Endorsing the bullies’ choice of victim may not rate highly in terms of ethics, but it’s an excellent survival strategy.
And it is this, the brutal logic of evolutionary advantage, which lies behind the behaviour of so many school principals when confronted with evidence of bullying. Punishing the strong, on behalf of the weak, makes absolutely no evolutionary sense.
Almost unconsciously, the people in charge of our schools – its dominant individuals – will align themselves (emotionally, if not formally) with the bully rather than the victim. In their heart-of-hearts they know that, in the world beyond the school gates, it’s the bullies who go places. They will be the managers, the bosses, the sergeant-majors and – yes – even the headmasters in the workplaces our children will enter upon leaving school.

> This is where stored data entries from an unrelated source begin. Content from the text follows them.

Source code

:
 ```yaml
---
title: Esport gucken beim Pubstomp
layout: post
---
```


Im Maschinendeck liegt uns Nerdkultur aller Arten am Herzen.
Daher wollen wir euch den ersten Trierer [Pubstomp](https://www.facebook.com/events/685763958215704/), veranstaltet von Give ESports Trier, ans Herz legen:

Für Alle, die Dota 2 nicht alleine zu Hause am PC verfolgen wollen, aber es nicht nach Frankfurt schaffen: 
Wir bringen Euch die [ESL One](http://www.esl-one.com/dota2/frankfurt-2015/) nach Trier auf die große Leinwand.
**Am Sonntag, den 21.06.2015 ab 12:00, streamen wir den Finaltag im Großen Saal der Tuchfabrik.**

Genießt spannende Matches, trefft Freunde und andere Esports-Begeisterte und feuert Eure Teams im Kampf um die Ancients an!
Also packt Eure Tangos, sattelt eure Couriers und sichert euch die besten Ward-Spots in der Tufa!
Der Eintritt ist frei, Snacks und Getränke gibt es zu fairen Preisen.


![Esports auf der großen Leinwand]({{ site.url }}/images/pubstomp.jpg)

Punish the bully and, by implication, you condemn the intricate system of multiple hierarchies upon which our entire, unforgiving society depends.
So, you see why I laughed – not unkindly, but ironically – at Cindy Kiro and her stalwart ally, Rosslyn Noonan, the Chief Human Rights Commissioner. If they have their way (and in the face of the less-than-sympathetic Education Minister, Anne Tolley, I’m pretty sure they won’t) our schools will be transformed into islands of empathy, decency and justice in a vast sea of social brutality and indifference.
I can’t see it, myself. The fact that the bully’s right to an education is so clearly spelt out by the Education Ministry, while nothing at all is said about the rights of the victim should tell our idealistic Commissioners something about the State’s real priorities. It would certainly explain why, nine-times-out-of-ten, it’s the victims who are forced to leave the school in which they were attacked, and the bullies who remain.
Dear Ms Kiro! Brave Ms Noonan! They’d have us all behave in the "real" world, as they’d like to think our children behave at school. And, of course, the Commissioners are right: we should defend the weak from persecution and injustice; we should empathise with the laughed-at, the picked-on, the excluded and the "other". That should be the nature of the world into which our children sally forth.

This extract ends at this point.